For the records below, count the lines containing the word "électrodes" and reply with the number alone.

(MATERIAL SHOWN)

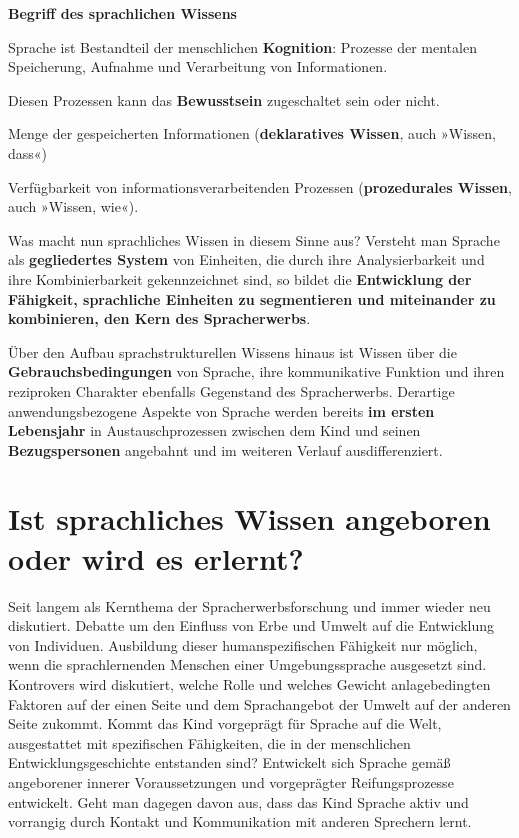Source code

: \documentclass[
  letterpaper,
]{scrbook}
\begin{document}
\textbf{Begriff des sprachlichen Wissens}

Sprache ist Bestandteil der menschlichen \textbf{Kognition}: Prozesse
der mentalen Speicherung, Aufnahme und Verarbeitung von Informationen.

Diesen Prozessen kann das \textbf{Bewusstsein} zugeschaltet sein oder
nicht.

Menge der gespeicherten Informationen (\textbf{deklaratives Wissen},
auch »Wissen, dass«)

Verfügbarkeit von informationsverarbeitenden Prozessen
(\textbf{prozedurales Wissen}, auch »Wissen, wie«).

Was macht nun sprachliches Wissen in diesem Sinne aus? Versteht man
Sprache als \textbf{gegliedertes System} von Einheiten, die durch ihre
Analysierbarkeit und ihre Kombinierbarkeit gekennzeichnet sind, so
bildet die \textbf{Entwicklung der Fähigkeit, sprachliche Einheiten zu
segmentieren und miteinander zu kombinieren, den Kern des
Spracherwerbs}.

Über den Aufbau sprachstrukturellen Wissens hinaus ist Wissen über die
\textbf{Gebrauchsbedingungen} von Sprache, ihre kommunikative Funktion
und ihren reziproken Charakter ebenfalls Gegenstand des Spracherwerbs.
Derartige anwendungsbezogene Aspekte von Sprache werden bereits
\textbf{im ersten Lebensjahr} in Austauschprozessen zwischen dem Kind
und seinen \textbf{Bezugspersonen} angebahnt und im weiteren Verlauf
ausdifferenziert.

\hypertarget{ist-sprachliches-wissen-angeboren-oder-wird-es-erlernt}{%
\section{Ist sprachliches Wissen angeboren oder wird es
erlernt?}\label{ist-sprachliches-wissen-angeboren-oder-wird-es-erlernt}}

Seit langem als Kernthema der Spracherwerbsforschung und immer wieder
neu diskutiert. Debatte um den Einfluss von Erbe und Umwelt auf die
Entwicklung von Individuen. Ausbildung dieser humanspezifischen
Fähigkeit nur möglich, wenn die sprachlernenden Menschen einer
Umgebungssprache ausgesetzt sind. Kontrovers wird diskutiert, welche
Rolle und welches Gewicht anlagebedingten Faktoren auf der einen Seite
und dem Sprachangebot der Umwelt auf der anderen Seite zukommt. Kommt
das Kind vorgeprägt für Sprache auf die Welt, ausgestattet mit
spezifischen Fähigkeiten, die in der menschlichen Entwicklungsgeschichte
entstanden sind? Entwickelt sich Sprache gemäß angeborener innerer
Voraussetzungen und vorgeprägter Reifungsprozesse entwickelt. Geht man
dagegen davon aus, dass das Kind Sprache aktiv und vorrangig durch
Kontakt und Kommunikation mit anderen Sprechern lernt.  
\end{document}
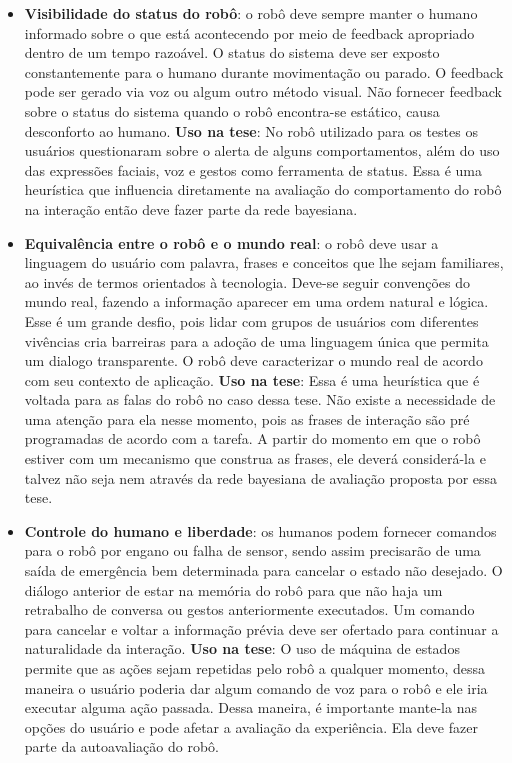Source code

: \begin{itemize}
	\item \textbf{Visibilidade do status do robô}: o robô deve sempre manter o humano informado sobre o que está acontecendo por meio de feedback apropriado dentro de um tempo razoável. O status do sistema deve ser exposto constantemente para o humano durante movimentação ou parado. O feedback pode ser gerado via voz ou algum outro método visual. Não fornecer feedback sobre o status do sistema quando o robô encontra-se estático, causa desconforto ao humano. \textbf{Uso na tese}: No robô utilizado para os testes os usuários questionaram sobre o alerta de alguns comportamentos, além do uso das expressões faciais, voz e gestos como ferramenta de status. Essa é uma heurística que influencia diretamente na avaliação do comportamento do robô na interação então deve fazer parte da rede bayesiana.
	\item \textbf{Equivalência entre o robô e o mundo real}: o robô deve usar a linguagem do usuário com palavra, frases e conceitos que lhe sejam familiares, ao invés de termos orientados à tecnologia. Deve-se seguir convenções do mundo real, fazendo a informação aparecer em uma ordem natural e lógica. Esse é um grande desfio, pois lidar com grupos de usuários com diferentes vivências cria barreiras para a adoção de uma linguagem única que permita um dialogo transparente. O robô deve caracterizar o mundo real de acordo com seu contexto de aplicação. \textbf{Uso na tese}: Essa é uma heurística que é voltada para as falas do robô no caso dessa tese. Não existe a necessidade de uma atenção para ela nesse momento, pois as frases de interação são pré programadas de acordo com a tarefa. A partir do momento em que o robô estiver com um mecanismo que construa as frases, ele deverá considerá-la e talvez não seja nem através da rede bayesiana de avaliação proposta por essa tese.
	\item \textbf{Controle do humano e liberdade}: os humanos podem fornecer comandos para o robô por engano ou falha de sensor, sendo assim precisarão de uma saída de emergência bem determinada para cancelar o estado não desejado. O diálogo anterior de estar na memória do robô para que não haja um retrabalho de conversa ou gestos anteriormente executados. Um comando para cancelar e voltar a informação prévia deve ser ofertado para continuar a naturalidade da interação. \textbf{Uso na tese}: O uso de máquina de estados permite que as ações sejam repetidas pelo robô a qualquer momento, dessa maneira o usuário poderia dar algum comando de voz para o robô e ele iria executar alguma ação passada. Dessa maneira, é importante mante-la nas opções do usuário e pode afetar a avaliação da experiência. Ela deve fazer parte da autoavaliação do robô.

\end{itemize}
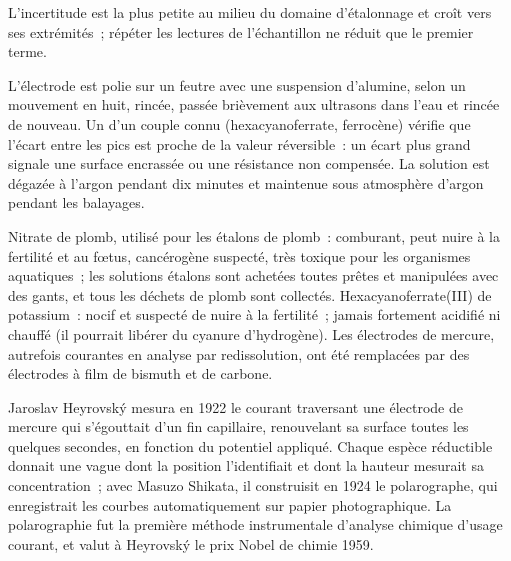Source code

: L'incertitude est la plus petite au milieu du domaine d'étalonnage et
croît vers ses extrémités~; répéter les lectures de l'échantillon ne
réduit que le premier terme.

\begin{inthelab}
L'électrode est polie sur un feutre avec une suspension d'alumine, selon
un mouvement en huit, rincée, passée brièvement aux ultrasons dans l'eau
et rincée de nouveau. Un  d'un couple connu
(hexacyanoferrate, ferrocène) vérifie que l'écart entre les pics est
proche de la valeur réversible~: un écart plus grand signale une surface
encrassée ou une résistance non compensée. La solution est dégazée à
l'argon pendant dix minutes et maintenue sous atmosphère d'argon pendant
les balayages.
\end{inthelab}

\begin{safety}{}
Nitrate de plomb, utilisé pour les étalons de plomb~: comburant, peut
nuire à la fertilité et au fœtus, cancérogène suspecté, très toxique
pour les organismes aquatiques~; les solutions étalons sont achetées
toutes prêtes et manipulées avec des gants, et tous les déchets de plomb
sont collectés. Hexacyanoferrate(III) de potassium~: nocif et suspecté
de nuire à la fertilité~; jamais fortement acidifié ni chauffé (il
pourrait libérer du cyanure d'hydrogène). Les électrodes de mercure,
autrefois courantes en analyse par redissolution, ont été remplacées par
des électrodes à film de bismuth et de carbone.
\end{safety}

\begin{history}
Jaroslav Heyrovský mesura en 1922 le courant traversant une électrode de
mercure qui s'égouttait d'un fin capillaire, renouvelant sa surface
toutes les quelques secondes, en fonction du potentiel appliqué. Chaque
espèce réductible donnait une vague dont la position l'identifiait et
dont la hauteur mesurait sa concentration~; avec Masuzo Shikata, il
construisit en 1924 le polarographe, qui enregistrait les courbes
automatiquement sur papier photographique. La polarographie fut la
première méthode instrumentale d'analyse chimique d'usage courant, et
valut à Heyrovský le prix Nobel de chimie 1959.
\end{history}

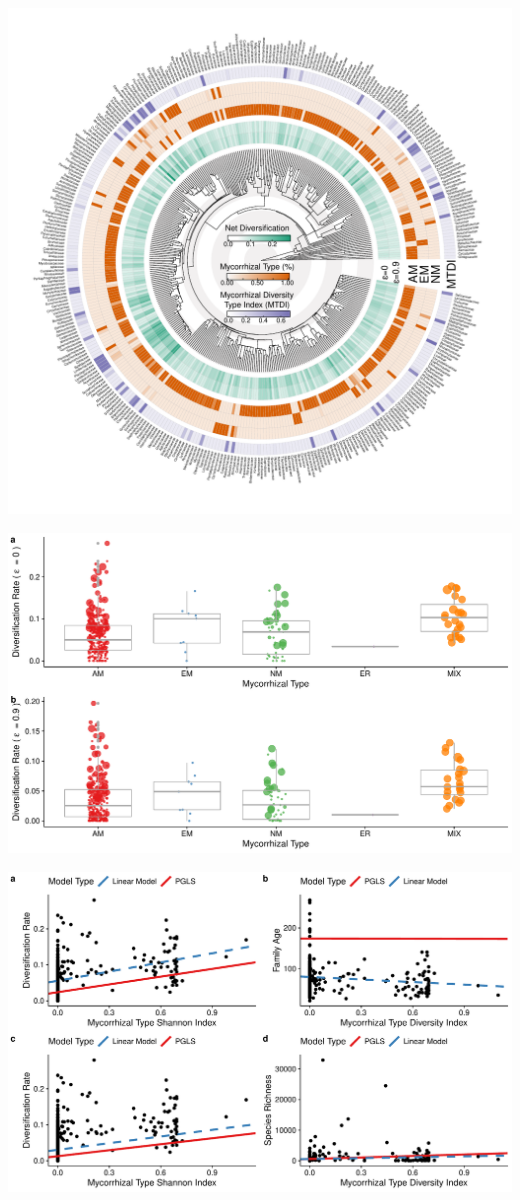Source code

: \documentclass[12pt,]{article}
\begin{document}
\newpage

\includegraphics{../output/tree_fig/phylo_genus_final_resized.pdf}

\newpage

\includegraphics{../output/figs/boxplots_netdiv_myctype.pdf}

\newpage

\includegraphics{../output/figs/scatterplots_lm_pgls_stem.pdf}
\end{document}
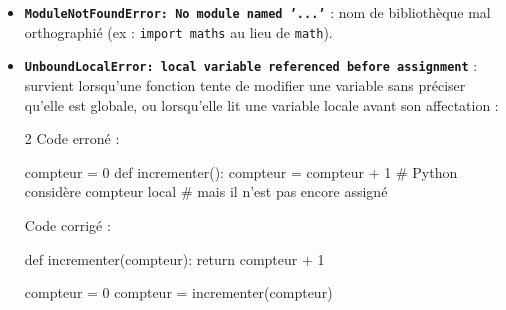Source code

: \documentclass[11pt,a4paper]{article}
\begin{document}
\begin{tcolorbox}[left=0cm,title=\bf{\faBug \; 5. Erreurs de nom et portée (NameError, UnboundLocalError)},colbacktitle=cfond]
\begin{itemize}
	\item[\textbullet] \textbf{\texttt{ModuleNotFoundError: No module named '...'}} : nom de bibliothèque mal orthographié (ex : \texttt{import maths} au lieu de \texttt{math}).

	\item[\textbullet] \textbf{\texttt{UnboundLocalError: local variable referenced before assignment}} : survient lorsqu'une fonction tente de modifier une variable sans préciser qu'elle est globale, ou lorsqu'elle lit une variable locale avant son affectation :
	\begin{multicols}{2}
		\textcolor{BrickRed}{\faTimesCircle \; Code erroné :}
		\begin{python}
compteur = 0
def incrementer():
    compteur = compteur + 1
# Python considère compteur local
# mais il n'est pas encore assigné
		\end{python}
		\textcolor{OliveGreen}{\faCheckCircle \; Code corrigé :}
		\begin{python}
def incrementer(compteur):
    return compteur + 1

compteur = 0
compteur = incrementer(compteur)
		\end{python}
	\end{multicols}
\end{itemize}
\end{tcolorbox}
\end{document}
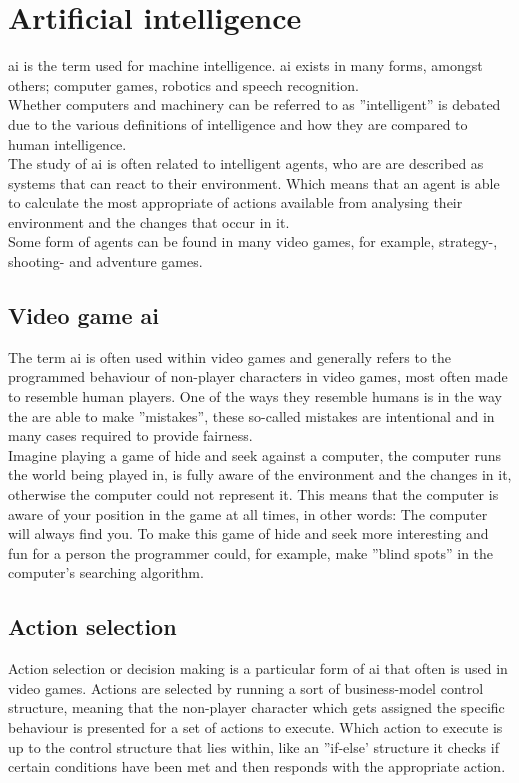 \section{Artificial intelligence}
\ac{ai} is the term used for machine intelligence. \ac{ai} exists in many forms, amongst others; computer games, robotics and speech recognition.\\
Whether computers and machinery can be referred to as ''intelligent'' is debated due to the various definitions of intelligence and how they are compared to human intelligence.\\
The study of \ac{ai} is often related to intelligent agents, who are are described as systems that can react to their environment. Which means that an agent is able to calculate the most appropriate of actions available from analysing their environment and the changes that occur in it.\\
Some form of agents can be found in many video games, for example, strategy-, shooting- and adventure games.\cite{artint}

\subsection{Video game \ac{ai}}
The term \ac{ai} is often used within video games and generally refers to the programmed behaviour of non-player characters in video games, most often made to resemble human players. One of the ways they resemble humans is in the way the are able to make ''mistakes'', these so-called mistakes are intentional and in many cases required to provide fairness.\\
Imagine playing a game of hide and seek against a computer, the computer runs the world being played in, is fully aware of the environment and the changes in it, otherwise the computer could not represent it. This means that the computer is aware of your position in the game at all times, in other words: The computer will always find you. To make this game of hide and seek more interesting and fun for a person the programmer could, for example, make ''blind spots'' in the computer's searching algorithm.\cite{videoint}

\subsection{Action selection}
Action selection or decision making is a particular form of \ac{ai} that often is used in video games. Actions are selected by running a sort of business-model control structure, meaning that the non-player character which gets assigned the specific behaviour is presented for a set of actions to execute. Which action to execute is up to the control structure that lies within, like an ''if-else' structure it checks if certain conditions have been met and then responds with the appropriate action.\cite{actionselect}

(End MATERIAL SHOWN)

EXERCISE RESULT — 2